Wednesday, November 01, 2006

Emotion, Belief and Philosophy

My brilliant wife, who’s not an intellectual and so knows more than me, said something interesting. She said, “I feel like I’ve won the lottery in being with you for the rest of my life. Winning that lottery is better than winning a million dollars, isn’t it?” I paused. I wasn’t so sure, but not because she isn’t great to be with, but because I couldn’t feel that in my heart. So I imagined feeling it, and was taken aback when I a ball of loving feeling rose up in my chest. Yet, just as quickly it was suppressed. I had the strong sense that if it had come out I would have felt, at least for that moment, that yes, a lifelong, loving relationship was better than a million dollars. For me, a million dollars means a life of freedom from coerced toil and all the time I want to read, think and write; a dream come true. The power of love felt like it would have changed what I valued. A relationship would mean more to me than my free time.

The choice between a significant relationship and all the money I’d need, raised the issue of what I valued in life. They were significantly different positions (although, of course, one could have both).
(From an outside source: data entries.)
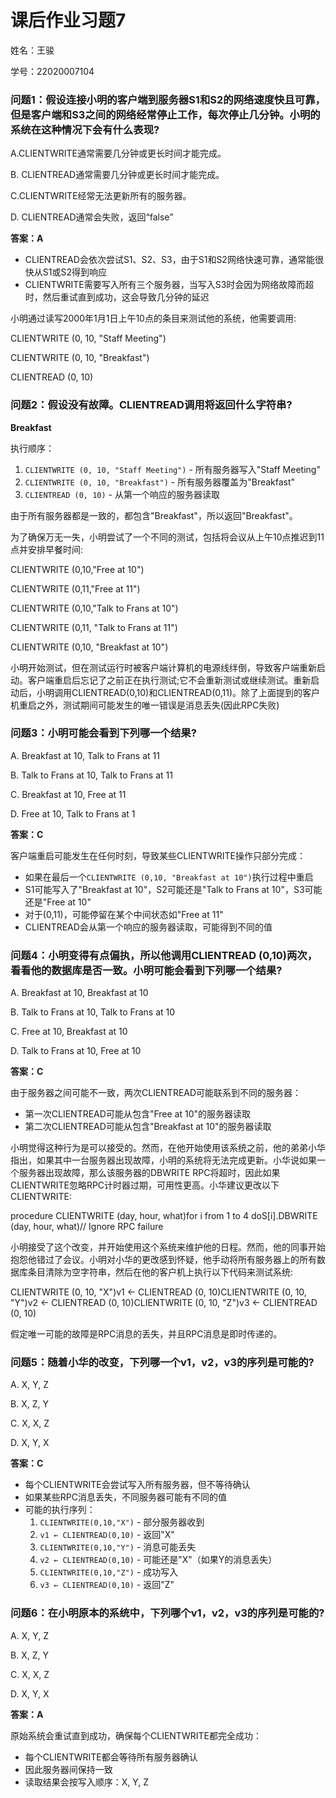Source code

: # 课后作业习题7

姓名：王骏

学号：22020007104

### 问题1：假设连接小明的客户端到服务器S1和S2的网络速度快且可靠，但是客户端和S3之间的网络经常停止工作，每次停止几分钟。小明的系统在这种情况下会有什么表现?

A.CLIENTWRITE通常需要几分钟或更长时间才能完成。

B. CLIENTREAD通常需要几分钟或更长时间才能完成。

C.CLIENTWRITE经常无法更新所有的服务器。

D. CLIENTREAD通常会失败，返回“false”



 **答案：A**

- CLIENTREAD会依次尝试S1、S2、S3，由于S1和S2网络快速可靠，通常能很快从S1或S2得到响应
- CLIENTWRITE需要写入所有三个服务器，当写入S3时会因为网络故障而超时，然后重试直到成功，这会导致几分钟的延迟





小明通过读写2000年1月1日上午10点的条目来测试他的系统，他需要调用:

CLIENTWRITE (0, 10, "Staff Meeting")

CLIENTWRITE (0, 10, "Breakfast")

CLIENTREAD (0, 10)

### 问题2：假设没有故障。CLIENTREAD调用将返回什么字符串?



 **Breakfast**

 执行顺序：

1. `CLIENTWRITE (0, 10, "Staff Meeting")` - 所有服务器写入"Staff Meeting"
2. `CLIENTWRITE (0, 10, "Breakfast")` - 所有服务器覆盖为"Breakfast"
3. `CLIENTREAD (0, 10)` - 从第一个响应的服务器读取

由于所有服务器都是一致的，都包含"Breakfast"，所以返回"Breakfast"。



为了确保万无一失，小明尝试了一个不同的测试，包括将会议从上午10点推迟到11点并安排早餐时间:

CLIENTWRITE (0,10,"Free at 10")

CLIENTWRITE (0,11,"Free at 11")

CLIENTWRITE (0,10,"Talk to Frans at 10")

CLIENTWRITE (0,11, "Talk to Frans at 11")

CLIENTWRITE (0,10, "Breakfast at 10")

小明开始测试，但在测试运行时被客户端计算机的电源线绊倒，导致客户端重新启动。客户端重启后忘记了之前正在执行测试;它不会重新测试或继续测试。重新启动后，小明调用CLIENTREAD(0,10)和CLIENTREAD(0,11)。除了上面提到的客户机重启之外，测试期间可能发生的唯一错误是消息丢失(因此RPC失败)

### 问题3：小明可能会看到下列哪一个结果?

A. Breakfast at 10, Talk to Frans at 11

B. Talk to Frans at 10, Talk to Frans at 11

C. Breakfast at 10, Free at 11

D. Free at 10, Talk to Frans at 1

 **答案：C**

客户端重启可能发生在任何时刻，导致某些CLIENTWRITE操作只部分完成：

- 如果在最后一个`CLIENTWRITE (0,10, "Breakfast at 10")`执行过程中重启
- S1可能写入了"Breakfast at 10"，S2可能还是"Talk to Frans at 10"，S3可能还是"Free at 10"
- 对于(0,11)，可能停留在某个中间状态如"Free at 11"
- CLIENTREAD会从第一个响应的服务器读取，可能得到不同的值



### 问题4：小明变得有点偏执，所以他调用CLIENTREAD (0,10)两次，看看他的数据库是否一致。小明可能会看到下列哪一个结果?

A. Breakfast at 10, Breakfast at 10

B. Talk to Frans at 10, Talk to Frans at 10

C. Free at 10, Breakfast at 10

D. Talk to Frans at 10, Free at 10



 **答案：C**

由于服务器之间可能不一致，两次CLIENTREAD可能联系到不同的服务器：

- 第一次CLIENTREAD可能从包含"Free at 10"的服务器读取
- 第二次CLIENTREAD可能从包含"Breakfast at 10"的服务器读取



小明觉得这种行为是可以接受的。然而，在他开始使用该系统之前，他的弟弟小华指出，如果其中一台服务器出现故障，小明的系统将无法完成更新。小华说如果一个服务器出现故障，那么该服务器的DBWRITE RPC将超时，因此如果CLIENTWRITE忽略RPC计时器过期，可用性更高。小华建议更改以下CLIENTWRITE:

procedure CLIENTWRITE (day, hour, what)for i from 1 to 4 doS[i].DBWRITE (day, hour, what)// Ignore RPC failure

小明接受了这个改变，并开始使用这个系统来维护他的日程。然而，他的同事开始抱怨他错过了会议。小明对小华的更改感到怀疑，他手动将所有服务器上的所有数据库条目清除为空字符串，然后在他的客户机上执行以下代码来测试系统:

CLIENTWRITE (0, 10, "X")v1 ← CLIENTREAD (0, 10)CLIENTWRITE (0, 10, "Y")v2 ← CLIENTREAD (0, 10)CLIENTWRITE (0, 10, "Z")v3 ← CLIENTREAD (0, 10)

假定唯一可能的故障是RPC消息的丢失，并且RPC消息是即时传递的。

### 问题5：随着小华的改变，下列哪一个v1，v2，v3的序列是可能的?

A. X, Y, Z

B. X, Z, Y

C. X, X, Z

D. X, Y, X



**答案：C**

- 每个CLIENTWRITE会尝试写入所有服务器，但不等待确认
- 如果某些RPC消息丢失，不同服务器可能有不同的值
- 可能的执行序列：
  1. `CLIENTWRITE(0,10,"X")` - 部分服务器收到
  2. `v1 ← CLIENTREAD(0,10)` - 返回"X"
  3. `CLIENTWRITE(0,10,"Y")` - 消息可能丢失
  4. `v2 ← CLIENTREAD(0,10)` - 可能还是"X"（如果Y的消息丢失）
  5. `CLIENTWRITE(0,10,"Z")` - 成功写入
  6. `v3 ← CLIENTREAD(0,10)` - 返回"Z"



### 问题6：在小明原本的系统中，下列哪个v1，v2，v3的序列是可能的?

A. X, Y, Z

B. X, Z, Y

C. X, X, Z

D. X, Y, X

**答案：A**

原始系统会重试直到成功，确保每个CLIENTWRITE都完全成功：

- 每个CLIENTWRITE都会等待所有服务器确认
- 因此服务器间保持一致
- 读取结果会按写入顺序：X, Y, Z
It’s a common story in America, the person who neglects relationships for success. The adherence to one of these two views on what is of value in life and the different belief systems they represent would be based on the release (or not) of a feeling in my heart. My worldview would change based on a shift in feeling.

That’s not say that this would have been a lasting change. But it suggests the power of emotion to alter the course of a life by altering what one believes is valuable in life and valuable to strive for. Feeling and belief about what is important are the ingredients in our philosophies of life. It suggests an emotive basis for our basic orientation to life.